▶ [RECORDS PROVIDED]

#####

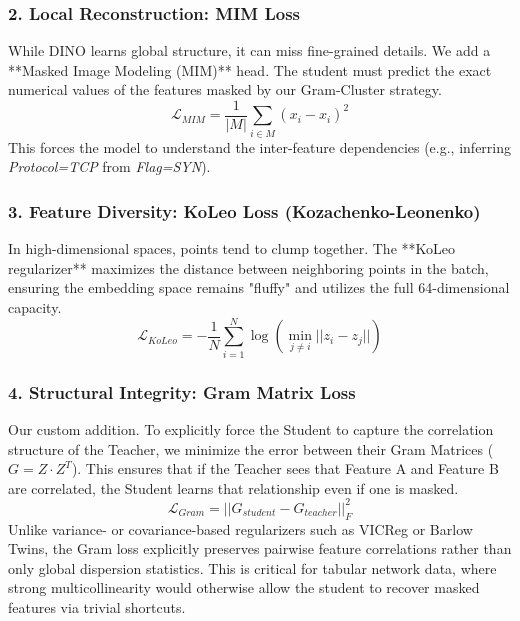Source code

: \documentclass[
  10pt,
  twocolumn,
  a4paper,
  parskip=half
]{scrartcl}
\begin{document}
    \subsubsection{2. Local Reconstruction: MIM Loss}
    While DINO learns global structure, it can miss fine-grained details. We add a **Masked Image Modeling (MIM)** head. The student must predict the exact numerical values of the features masked by our Gram-Cluster strategy.
    \begin{equation}
        \mathcal{L}_{MIM} = \frac{1}{|M|} \sum_{i \in M} (x_i - \hat{x}_i)^2
    \end{equation}
    This forces the model to understand the inter-feature dependencies (e.g., inferring \textit{Protocol=TCP} from \textit{Flag=SYN}).

    \subsubsection{3. Feature Diversity: KoLeo Loss (Kozachenko-Leonenko)}
    In high-dimensional spaces, points tend to clump together. The **KoLeo regularizer** maximizes the distance between neighboring points in the batch, ensuring the embedding space remains "fluffy" and utilizes the full 64-dimensional capacity.
    \begin{equation}
        \mathcal{L}_{KoLeo} = - \frac{1}{N} \sum_{i=1}^{N} \log (\min_{j \neq i} ||z_i - z_j||)
    \end{equation}

    \subsubsection{4. Structural Integrity: Gram Matrix Loss}
    Our custom addition. To explicitly force the Student to capture the correlation structure of the Teacher, we minimize the error between their Gram Matrices ($G = Z \cdot Z^T$). This ensures that if the Teacher sees that Feature A and Feature B are correlated, the Student learns that relationship even if one is masked.
    \begin{equation}
        \mathcal{L}_{Gram} = || G_{student} - G_{teacher} ||_F^2
    \end{equation}
    Unlike variance- or covariance-based regularizers such as VICReg or Barlow Twins, the Gram loss explicitly preserves pairwise feature correlations rather than only global dispersion statistics. This is critical for tabular network data, where strong multicollinearity would otherwise allow the student to recover masked features via trivial shortcuts.
\end{document}
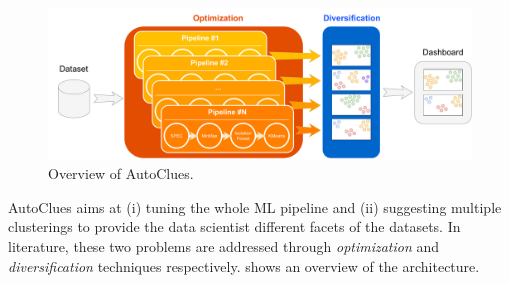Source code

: 
\begin{figure}[t]
    \centering
    \includegraphics[scale=.26]{chapters/data-centric/unsupervised/img/approach.pdf}
    \caption{Overview of AutoClues.}
    \label{clustering-fig:overview}
\end{figure}

AutoClues aims at (i) tuning the whole ML pipeline and (ii) suggesting multiple clusterings to provide the data scientist different facets of the datasets. 
%
In literature, these two problems are addressed through \textit{optimization} and \textit{diversification} techniques respectively.
 shows an overview of the architecture.
%

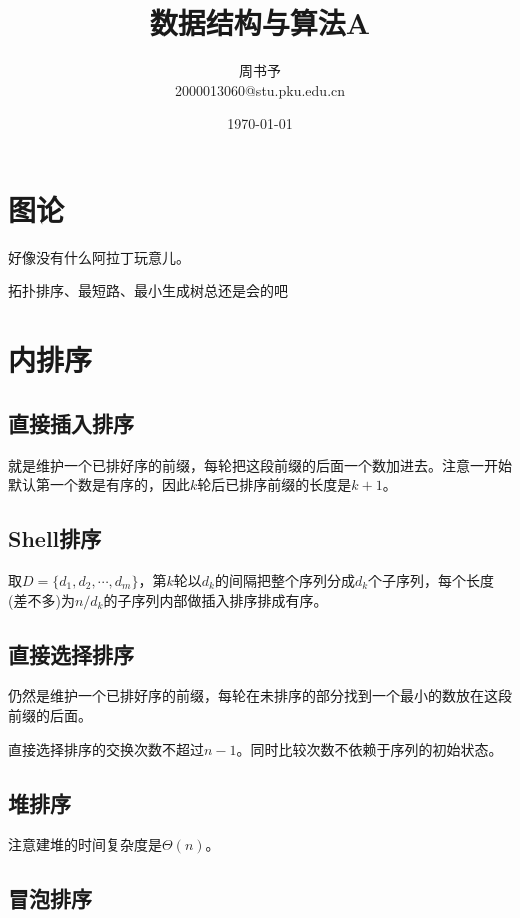 \documentclass[8pt]{article}
\title{\heiti\zihao{1} 数据结构与算法A}
\author{\kaishu\zihao{-3} 周书予\\2000013060@stu.pku.edu.cn}
\date{\today}
\begin{document}
\small
\pagestyle{fancy}
\chead{}


\maketitle

\section{图论}

好像没有什么阿拉丁玩意儿。

拓扑排序、最短路、最小生成树总还是会的吧

\section{内排序}

\subsection{直接插入排序}
就是维护一个已排好序的前缀，每轮把这段前缀的后面一个数加进去。注意一开始默认第一个数是有序的，因此$k$轮后已排序前缀的长度是$k+1$。

\subsection{Shell排序}

取$D = \{d_1, d_2, \cdots, d_m\}$，第$k$轮以$d_k$的间隔把整个序列分成$d_k$个子序列，每个长度(差不多)为$n / d_k$的子序列内部做插入排序排成有序。

\subsection{直接选择排序}
仍然是维护一个已排好序的前缀，每轮在未排序的部分找到一个最小的数放在这段前缀的后面。

直接选择排序的交换次数不超过$n-1$。同时比较次数不依赖于序列的初始状态。


\subsection{堆排序}

注意建堆的时间复杂度是$\Theta(n)$。

\subsection{冒泡排序}
\end{document}
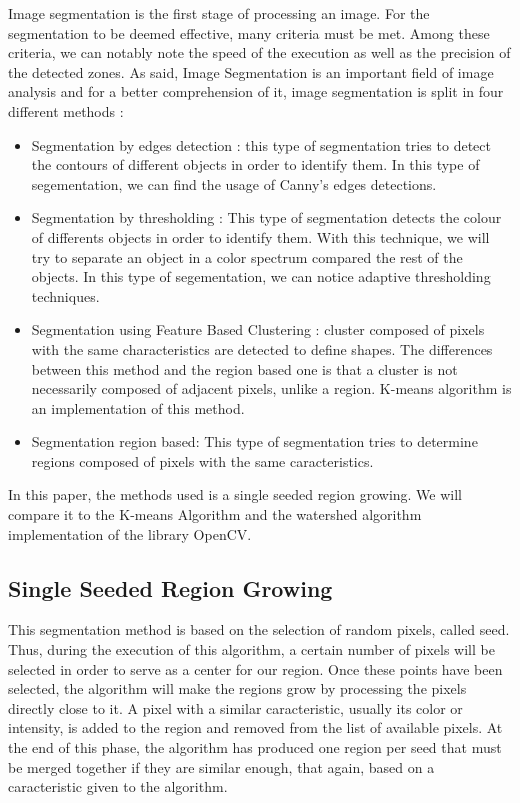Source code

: \documentclass[conference]{IEEEtran}
\begin{document}
Image segmentation is the first stage of processing an image. For the segmentation to be deemed effective, many criteria must be met. Among these criteria, we can notably note the speed of the execution as well as the precision of the detected zones. As said, Image Segmentation is an important field of image analysis and for a better comprehension of it, image segmentation is split in four different methods :

\begin{itemize}
\item Segmentation by edges detection : this type of segmentation tries to detect the contours of different objects in order to identify them. In this type of segementation, we can find the usage of Canny's edges detections.
\item Segmentation by thresholding : This type of segmentation detects the colour of differents objects in order to identify them. With this technique, we will try to separate an object in a color spectrum compared the rest of the objects. In this type of segementation, we can notice adaptive thresholding techniques.
\item Segmentation using Feature Based Clustering : cluster composed of pixels with the same characteristics are detected to define shapes. The differences between this method and the region based one is that a cluster is not necessarily composed of adjacent pixels, unlike a region. K-means algorithm is an implementation of this method.
\item Segmentation region based: This type of segmentation tries to determine regions composed of pixels with the same caracteristics. 
\end{itemize}

In this paper, the methods used is a single seeded region growing. We will compare it to the K-means Algorithm and the watershed algorithm implementation of the library OpenCV.

\subsection{Single Seeded Region Growing}

This segmentation method is based on the selection of random pixels, called seed. Thus, during the execution of this algorithm, a certain number of pixels will be selected in order to serve as a center for our region. Once these points have been selected, the algorithm will make the regions grow by processing the pixels directly close to it. A pixel with a similar caracteristic, usually its color or intensity, is added to the region and removed from the list of available pixels. At the end of this phase, the algorithm has produced one region per seed that must be merged together if they are similar enough, that again, based on a caracteristic given to the algorithm.
\end{document}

#####

▶ [EXERCISE OBJECTIVE] For each line of the entries that contains the word "implementation", make a copy.

▶ [ANSWER SPACE]
\item Segmentation using Feature Based Clustering : cluster composed of pixels with the same characteristics are detected to define shapes. The differences between this method and the region based one is that a cluster is not necessarily composed of adjacent pixels, unlike a region. K-means algorithm is an implementation of this method.
In this paper, the methods used is a single seeded region growing. We will compare it to the K-means Algorithm and the watershed algorithm implementation of the library OpenCV.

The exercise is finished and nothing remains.